Girls soccer player of the year will stick to basketball in college

Published 7:09 am Tuesday, November 27, 2007

Kristi Kingma is hanging them up.

Jackson High School’s 2-1 season-ending loss to Bellarmine Prep in the first round of the 4A state soccer playoffs spelled the end for the senior forward who tallied 22 goals and eight assists this season and 67 goals and 37 assists over her four-year varsity career.

Kingma will never slip on shin guards or lace up cleats for a competitive soccer game again.

“It’s just weird — you kind of prepare yourself for this moment before the season starts,” she said. “But when it’s over, it kind of hits you. That’s what happened for me … I’ve grown up playing soccer and loved it for so long and to not have that anymore is a shock.”

But the loss to Bellarmine Prep represents a commencement, not a denouement in the athletic career of the 2007 Herald Girls Soccer Player of the Year.

Beginning next fall, Kingma will don the purple and gold of the University of Washington as a Husky athlete — on the basketball court at Bank of America Arena.

Despite all her success on the soccer pitch, Kingma spurned offers from UCLA, Seattle Pacific and a host of other schools Jackson soccer coach Michael Bartley wouldn’t tell her about to accept a basketball scholarship to the University of Washington.

“I think every person has a dream and mine was, ‘I wanna put on the uniform and play and be on the Husky court,’ ” she said.

She was recruited by multiple Division I schools for soccer and basketball, but no one offered her the chance to play both.

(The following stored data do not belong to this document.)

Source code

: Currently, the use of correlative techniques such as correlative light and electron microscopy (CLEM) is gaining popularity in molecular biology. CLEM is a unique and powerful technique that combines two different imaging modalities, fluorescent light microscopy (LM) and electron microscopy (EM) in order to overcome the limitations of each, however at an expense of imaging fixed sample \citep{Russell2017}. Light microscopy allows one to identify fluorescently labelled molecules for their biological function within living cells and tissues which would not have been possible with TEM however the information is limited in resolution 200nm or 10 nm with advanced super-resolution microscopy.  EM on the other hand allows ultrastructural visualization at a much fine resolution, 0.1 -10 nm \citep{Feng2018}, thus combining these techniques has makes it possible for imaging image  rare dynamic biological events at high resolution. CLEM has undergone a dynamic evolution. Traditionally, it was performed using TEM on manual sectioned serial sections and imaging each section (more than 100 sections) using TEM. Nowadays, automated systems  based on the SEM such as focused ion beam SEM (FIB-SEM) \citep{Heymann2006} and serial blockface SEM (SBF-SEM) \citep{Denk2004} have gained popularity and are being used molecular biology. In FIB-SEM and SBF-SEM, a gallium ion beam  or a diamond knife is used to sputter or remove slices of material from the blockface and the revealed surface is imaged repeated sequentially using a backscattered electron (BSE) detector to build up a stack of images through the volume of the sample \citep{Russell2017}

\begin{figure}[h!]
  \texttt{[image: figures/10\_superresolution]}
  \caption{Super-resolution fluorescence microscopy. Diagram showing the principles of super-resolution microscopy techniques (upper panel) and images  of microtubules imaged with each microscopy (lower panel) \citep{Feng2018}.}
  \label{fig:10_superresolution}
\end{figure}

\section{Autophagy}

That will be a big adjustment, according to her mother, Gail, a former distance runner at Seattle Pacific who qualified for the U.S. Olympic trials in the marathon in 1984, 1988 and 1992.

“She’s never been a kid who said, ‘I just want to do one sport,’” Gail Kingma said. “Gradually she knew she couldn’t do it, and at the end of the soccer season this year, when it was over, it was hard for her just to say ‘it’s over.’ It’s never been her personality to say ‘I want to be done.’ “

Kingma’s soccer career may be over, but basketball seems to be an apt choice for the 5-foot-10 point guard, who averaged 18.3 points per contest during a junior campaign in which the Timberwolves took eight place at the 4A state tournament.

That doesn’t mean Kingma won’t miss soccer, however.

“She loves soccer, she really does,” said her father, Gregg, himself a star basketball player at Anacortes High School and All-American at Seattle Pacific. “As she got older, she grew more into a basketball player’s body and all that, but I think soccer — she’s going to miss it.”

That’s not surprising, considering Kingma has played soccer since the age of 5. She even played select soccer for Snohomish United through her sophomore year of high school before giving it up when she decided she wanted to focus on basketball.

“I think part of the reason I’ve been able to handle (all the athletics) is because I’ve grown up with parents (where) there’s no other option,” Kristi Kingma said. “It’s just normal. I’ve never been around something where I don’t have something going on.”

Managing all the games, practice and travel has been a challenge for the Kingma clan, but they wouldn’t have it any other way.

“We love it more than anything,” Gregg Kingma said, adding that this frenetic pace has been a staple of the Kingma family since Kristi was a fourth grader. “We’re usually not home on a weekend day at all.”

And even though the days of shuttling Kristi to and from games and practices are nearly over, her parents are far from being done. Kristi Kingma has four younger siblings who “all want to do the same thing,” according to Gail.

Brett, 14, is a freshman at Jackson; 11-year-old twins Dan and Kelli are in sixth grade, and Brooke, 10, is a fifth-grader. Five kids within six years of each other in age makes for some competitive times at the Kingma household, Kristi said.

“People are like, ‘Oh, it’s like the Brady Bunch’ — well kind of, except we don’t need a nanny, we need a referee,” Kristi Kingma said. “If after (a family game) only one person is crying, then it’s a success.”

Kingma’s competitiveness in athletics and at home simply belies her genuine concern for her teammates, according to Bartley.

“She’s a good friend and a great teammate,” Bartley said. “She inspires players to do well, not by screaming or yelling, but always caring about how everyone felt. She did her best for them. I’ve never seen a better teammate than Kristi Kingma.”

And then there’s her soccer-playing ability that makes Bartley call her the best player ever to step on the field during his tenure.

“She was a great clinical finisher of the ball,” he said, adding that there’s no doubt in his mind Kingma could have starred on the college soccer field. “She was phenomenal in her ability to score goals.”

Kingma’s future in basketball is bright, but as she heads to UW next fall, a part of her will still miss the challenge of playing soccer.

“Soccer has been a big part of my life,” she said. “I’m just going to miss being out on that field.”